Diapsalmata

As you may know, for a very long time I have maintained the belief that I have nothing new to bring to philosophy, absolutely nothing at all.

None of my ideas are new and none of my ideas are my own. They all come from far greater beings, with far more wisdom than myself. It is also my firm belief that philosophy is complete. As for those who claim to be pushing the boundaries of philosophy “forwards and onwards”, I deem them to be pitiful individuals, who start with untenable beliefs and work backwards to rationalize their self-deceit and guesswork - to salvage the comfort of their ignorance.

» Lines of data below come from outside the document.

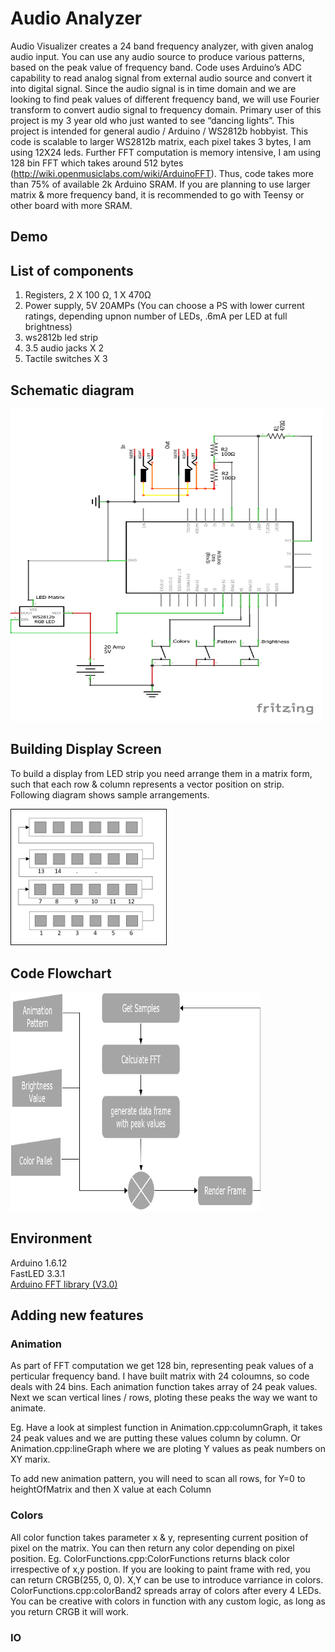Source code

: # Audio Analyzer

Audio Visualizer creates a 24 band frequency analyzer, with given analog audio input. You can use any audio source to produce various patterns, based on the peak value of frequency band.
Code uses Arduino’s ADC capability to read analog signal from external audio source and convert it into digital signal. Since the audio signal is in time domain and we are looking to find peak values of different frequency band, we will use Fourier transform to convert audio signal to frequency domain. 
Primary user of this project is my 3 year old who just wanted to see “dancing lights”. This project is intended for general audio / Arduino / WS2812b hobbyist. 
This code is scalable to larger WS2812b matrix, each pixel takes 3 bytes, I am using 12X24 leds. Further FFT computation is memory intensive, I am using 128 bin FFT which takes around 512 bytes (http://wiki.openmusiclabs.com/wiki/ArduinoFFT).  Thus, code takes more than 75% of available 2k Arduino SRAM.  If you are planning to use larger matrix & more frequency band, it is recommended to go with Teensy or other board with more SRAM.

## Demo

## List of components
1.	Registers, 2 X 100 Ω, 1 X 470Ω 
2.	Power supply, 5V 20AMPs (You can choose a PS with lower current ratings, depending upnon number of LEDs, .6mA per LED at full brightness) 
3.	ws2812b led strip
4.	3.5 audio jacks X 2
5.	Tactile switches X 3

## Schematic diagram
 
<img src="https://github.com/amitalone/audio_analyzer/blob/master/audio_analyzer_schem.png" width="500px" height="500px" />
 
## Building Display Screen

To build a display from LED strip you need arrange them in a matrix form, such that each row & column represents a vector position on strip. Following diagram shows sample arrangements.

<img src="https://github.com/amitalone/audio_analyzer/blob/master/led-matrix.png" width="250px"/>

## Code Flowchart

<img src="https://github.com/amitalone/audio_analyzer/blob/master/flow-chart.png" width="400px" height="350px" />

## Environment
Arduino 1.6.12 <br>
FastLED 3.3.1 <br>
[Arduino FFT library (V3.0)](http://wiki.openmusiclabs.com/wiki/ArduinoFFT?action=AttachFile&do=view&target=ArduinoFFT3.zip)

## Adding new features

### Animation
As part of FFT computation we get 128 bin, representing peak values of a perticular frequency band. I have built matrix with 24 coloumns, so code deals with 24 bins.
Each animation function takes array of 24 peak values. Next we scan vertical lines / rows, ploting these peaks the way we want to animate.

Eg. Have a look at simplest function in Animation.cpp:columnGraph, it takes 24 peak values and we are putting these values column by column.
Or Animation.cpp:lineGraph where we are ploting Y values as peak numbers on XY marix.

To add new animation pattern, you will need to scan all rows, for Y=0 to heightOfMatrix and then X value at each Column 
### Colors 
All color function takes parameter x & y, representing current position of pixel on the matrix. You can then return any color depending on pixel position.
Eg. ColorFunctions.cpp:ColorFunctions returns black color irrespective of x,y postion. If you are looking to paint frame with red, you can return CRGB(255, 0, 0).
X,Y can be use to introduce varriance in colors.
ColorFunctions.cpp:colorBand2 spreads array of colors after every 4 LEDs. 
You can be creative with colors in function with any custom logic, as long as you return CRGB it will work.
### IO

But even though I believe that I have no great wisdom to speak of that has not been spoken of before me, I have also come to recognize that philosophy is a path adorned with lies, traps, smooth talkers and all other manners of falsities. To avoid the throes of darkness (as I believe I have done), is so difficult that I don’t even know how to describe it. In truth, one of my dearest and most deep-seated convictions, is that I have only done so by the grace of God alone. I can find no other explanation for how someone who once bore so much weakness, arrogance and enmity in his heart, with no particular intellectual gifts, has been able traverse the pitfalls and temptations of arrogance, certainty and comfort. And so I write with the intention to guide people, just as I have been guided, to a sincere and lucid truth, in which there is no doubt - “لا ريب فيه¨

I must also confess that I am pleasantly surprised by how many people have requested that I write down my thoughts. Unfortunately notebooks of unintelligible scrawl that criss-cross between languages, themes and constant paradigm shifts in my world view, won’t do anyone any good, so my plan for this website (no, I refuse to call it a blog, Im not sharing recipes for cookies or anything like that!), is to elucidate my position clearly, which I’ll be honest, I know I’m really bad at doing sometimes… ok fine, most of the time…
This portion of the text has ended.